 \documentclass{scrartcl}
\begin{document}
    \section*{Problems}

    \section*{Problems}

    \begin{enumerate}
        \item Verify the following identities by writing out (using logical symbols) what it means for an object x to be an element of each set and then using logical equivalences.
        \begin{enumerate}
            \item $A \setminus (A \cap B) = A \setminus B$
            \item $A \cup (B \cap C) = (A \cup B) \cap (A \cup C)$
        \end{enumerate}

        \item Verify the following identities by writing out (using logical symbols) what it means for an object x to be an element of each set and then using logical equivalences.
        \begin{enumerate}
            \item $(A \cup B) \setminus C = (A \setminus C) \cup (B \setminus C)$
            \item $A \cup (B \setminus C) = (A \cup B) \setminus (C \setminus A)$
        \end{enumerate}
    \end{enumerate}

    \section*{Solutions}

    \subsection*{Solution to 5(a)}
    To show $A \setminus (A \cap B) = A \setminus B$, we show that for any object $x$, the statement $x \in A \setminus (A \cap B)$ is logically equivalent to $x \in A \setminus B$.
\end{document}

---

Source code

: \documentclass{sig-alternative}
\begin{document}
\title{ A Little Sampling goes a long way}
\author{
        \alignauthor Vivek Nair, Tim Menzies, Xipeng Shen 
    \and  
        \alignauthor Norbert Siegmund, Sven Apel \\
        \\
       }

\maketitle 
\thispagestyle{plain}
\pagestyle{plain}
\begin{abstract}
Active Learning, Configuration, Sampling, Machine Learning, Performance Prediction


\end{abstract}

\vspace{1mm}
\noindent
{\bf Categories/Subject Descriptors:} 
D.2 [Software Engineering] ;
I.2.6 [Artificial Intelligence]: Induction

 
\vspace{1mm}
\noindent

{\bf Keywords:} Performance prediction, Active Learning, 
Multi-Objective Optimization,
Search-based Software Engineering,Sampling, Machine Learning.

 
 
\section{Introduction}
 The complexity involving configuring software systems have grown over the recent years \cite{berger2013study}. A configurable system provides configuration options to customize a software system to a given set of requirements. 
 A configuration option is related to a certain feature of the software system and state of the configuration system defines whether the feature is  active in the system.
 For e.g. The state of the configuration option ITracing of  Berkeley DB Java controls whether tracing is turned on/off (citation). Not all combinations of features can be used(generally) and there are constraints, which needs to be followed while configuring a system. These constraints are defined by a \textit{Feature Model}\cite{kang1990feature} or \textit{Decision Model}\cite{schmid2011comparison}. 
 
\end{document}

● Description of the task:
The answer should consist of all lines from the records above that hold the word "Machine".

● Result below:
Active Learning, Configuration, Sampling, Machine Learning, Performance Prediction
Search-based Software Engineering,Sampling, Machine Learning.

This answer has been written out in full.